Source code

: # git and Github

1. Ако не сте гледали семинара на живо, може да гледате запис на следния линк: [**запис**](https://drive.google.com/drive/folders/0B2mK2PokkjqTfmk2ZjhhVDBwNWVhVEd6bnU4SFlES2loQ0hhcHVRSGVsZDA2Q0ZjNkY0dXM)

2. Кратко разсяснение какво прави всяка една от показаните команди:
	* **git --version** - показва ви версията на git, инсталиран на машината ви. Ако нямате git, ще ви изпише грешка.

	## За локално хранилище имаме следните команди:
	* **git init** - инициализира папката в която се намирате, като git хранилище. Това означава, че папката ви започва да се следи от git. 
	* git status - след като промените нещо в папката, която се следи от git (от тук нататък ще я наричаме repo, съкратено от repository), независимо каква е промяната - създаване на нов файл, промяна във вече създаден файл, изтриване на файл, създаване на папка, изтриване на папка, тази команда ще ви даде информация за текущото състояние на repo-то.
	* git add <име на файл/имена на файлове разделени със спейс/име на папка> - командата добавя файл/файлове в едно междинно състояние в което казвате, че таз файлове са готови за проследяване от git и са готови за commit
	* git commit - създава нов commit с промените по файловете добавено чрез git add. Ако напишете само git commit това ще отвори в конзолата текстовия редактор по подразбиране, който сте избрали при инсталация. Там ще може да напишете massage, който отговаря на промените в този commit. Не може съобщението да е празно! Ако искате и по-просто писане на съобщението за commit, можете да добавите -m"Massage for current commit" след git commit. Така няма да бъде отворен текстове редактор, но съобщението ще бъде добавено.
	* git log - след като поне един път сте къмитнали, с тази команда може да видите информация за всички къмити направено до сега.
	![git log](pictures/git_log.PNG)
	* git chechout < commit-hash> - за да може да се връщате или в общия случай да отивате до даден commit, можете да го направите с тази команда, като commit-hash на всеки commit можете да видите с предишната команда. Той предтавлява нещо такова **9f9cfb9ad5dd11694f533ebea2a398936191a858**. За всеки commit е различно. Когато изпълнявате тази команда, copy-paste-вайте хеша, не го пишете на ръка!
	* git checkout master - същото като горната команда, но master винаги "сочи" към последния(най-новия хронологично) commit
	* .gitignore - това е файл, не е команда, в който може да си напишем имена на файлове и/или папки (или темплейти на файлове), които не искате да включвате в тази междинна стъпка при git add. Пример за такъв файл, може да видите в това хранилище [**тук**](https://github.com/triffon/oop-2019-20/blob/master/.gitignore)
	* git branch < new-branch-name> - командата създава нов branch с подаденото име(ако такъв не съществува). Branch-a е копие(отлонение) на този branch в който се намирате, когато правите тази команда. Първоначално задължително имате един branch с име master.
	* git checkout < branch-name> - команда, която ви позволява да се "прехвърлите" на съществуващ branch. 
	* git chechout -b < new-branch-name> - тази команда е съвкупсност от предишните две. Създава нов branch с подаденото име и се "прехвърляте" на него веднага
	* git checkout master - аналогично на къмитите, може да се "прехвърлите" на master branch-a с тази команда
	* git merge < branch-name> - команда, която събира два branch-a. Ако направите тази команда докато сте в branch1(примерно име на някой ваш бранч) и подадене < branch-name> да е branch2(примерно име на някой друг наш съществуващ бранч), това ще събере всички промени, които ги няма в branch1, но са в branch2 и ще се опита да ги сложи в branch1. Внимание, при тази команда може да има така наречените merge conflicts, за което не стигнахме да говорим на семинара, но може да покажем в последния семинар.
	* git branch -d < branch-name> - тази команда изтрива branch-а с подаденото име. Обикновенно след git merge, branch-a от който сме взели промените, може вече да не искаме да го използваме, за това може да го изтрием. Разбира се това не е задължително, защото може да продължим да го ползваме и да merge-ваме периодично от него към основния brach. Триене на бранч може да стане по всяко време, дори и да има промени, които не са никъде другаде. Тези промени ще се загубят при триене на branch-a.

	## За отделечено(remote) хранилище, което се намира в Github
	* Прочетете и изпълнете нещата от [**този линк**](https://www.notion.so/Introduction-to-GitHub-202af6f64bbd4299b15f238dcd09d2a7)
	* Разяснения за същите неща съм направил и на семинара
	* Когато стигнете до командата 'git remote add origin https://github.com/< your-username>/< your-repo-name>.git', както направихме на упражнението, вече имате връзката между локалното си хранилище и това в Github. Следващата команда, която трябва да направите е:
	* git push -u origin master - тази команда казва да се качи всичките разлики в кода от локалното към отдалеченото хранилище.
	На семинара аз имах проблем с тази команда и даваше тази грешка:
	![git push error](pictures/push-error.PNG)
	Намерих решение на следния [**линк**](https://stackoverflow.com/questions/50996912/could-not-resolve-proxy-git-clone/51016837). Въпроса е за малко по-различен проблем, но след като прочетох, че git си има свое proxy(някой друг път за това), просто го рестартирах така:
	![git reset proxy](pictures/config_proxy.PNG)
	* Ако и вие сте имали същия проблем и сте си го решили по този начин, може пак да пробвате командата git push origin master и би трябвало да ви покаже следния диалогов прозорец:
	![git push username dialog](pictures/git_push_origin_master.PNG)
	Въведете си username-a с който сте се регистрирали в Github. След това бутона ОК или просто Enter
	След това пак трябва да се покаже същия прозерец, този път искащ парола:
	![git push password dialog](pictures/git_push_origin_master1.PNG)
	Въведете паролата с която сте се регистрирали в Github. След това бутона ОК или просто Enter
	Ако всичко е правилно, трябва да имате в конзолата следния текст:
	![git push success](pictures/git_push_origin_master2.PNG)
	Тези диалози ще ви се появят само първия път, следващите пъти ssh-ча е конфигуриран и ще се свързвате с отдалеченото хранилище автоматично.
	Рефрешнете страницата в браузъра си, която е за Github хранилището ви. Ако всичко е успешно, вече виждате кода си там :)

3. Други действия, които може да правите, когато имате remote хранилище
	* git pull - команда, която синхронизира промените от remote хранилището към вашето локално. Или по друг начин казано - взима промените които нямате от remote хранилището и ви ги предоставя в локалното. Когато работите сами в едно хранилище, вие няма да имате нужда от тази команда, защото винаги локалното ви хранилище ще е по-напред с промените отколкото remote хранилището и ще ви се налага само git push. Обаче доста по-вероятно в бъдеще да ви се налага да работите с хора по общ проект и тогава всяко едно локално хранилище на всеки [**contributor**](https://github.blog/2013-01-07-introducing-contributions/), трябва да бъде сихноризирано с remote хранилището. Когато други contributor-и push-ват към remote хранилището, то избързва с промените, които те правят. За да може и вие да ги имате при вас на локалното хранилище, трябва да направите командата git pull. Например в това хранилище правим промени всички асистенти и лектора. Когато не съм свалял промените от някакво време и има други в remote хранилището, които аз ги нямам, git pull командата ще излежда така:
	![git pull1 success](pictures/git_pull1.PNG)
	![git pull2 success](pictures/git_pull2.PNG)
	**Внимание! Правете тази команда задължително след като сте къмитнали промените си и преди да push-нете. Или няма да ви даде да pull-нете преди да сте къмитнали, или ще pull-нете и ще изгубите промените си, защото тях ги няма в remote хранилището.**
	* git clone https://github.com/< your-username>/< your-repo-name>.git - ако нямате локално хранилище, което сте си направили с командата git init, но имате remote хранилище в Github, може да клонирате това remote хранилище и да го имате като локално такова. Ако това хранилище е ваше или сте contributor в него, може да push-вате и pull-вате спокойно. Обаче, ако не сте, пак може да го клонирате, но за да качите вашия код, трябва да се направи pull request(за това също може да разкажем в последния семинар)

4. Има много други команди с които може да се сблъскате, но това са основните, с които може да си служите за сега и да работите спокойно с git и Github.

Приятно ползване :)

○ ○ ○ ○ ○ ○ ○

Retype the first line of the entries and every line after it, please, through the line that contains "състояние на repo-то.". Add nothing.

-- TASK RESULT --
Source code

: # git and Github

1. Ако не сте гледали семинара на живо, може да гледате запис на следния линк: [**запис**](https://drive.google.com/drive/folders/0B2mK2PokkjqTfmk2ZjhhVDBwNWVhVEd6bnU4SFlES2loQ0hhcHVRSGVsZDA2Q0ZjNkY0dXM)

2. Кратко разсяснение какво прави всяка една от показаните команди:
	* **git --version** - показва ви версията на git, инсталиран на машината ви. Ако нямате git, ще ви изпише грешка.

	## За локално хранилище имаме следните команди:
	* **git init** - инициализира папката в която се намирате, като git хранилище. Това означава, че папката ви започва да се следи от git. 
	* git status - след като промените нещо в папката, която се следи от git (от тук нататък ще я наричаме repo, съкратено от repository), независимо каква е промяната - създаване на нов файл, промяна във вече създаден файл, изтриване на файл, създаване на папка, изтриване на папка, тази команда ще ви даде информация за текущото състояние на repo-то.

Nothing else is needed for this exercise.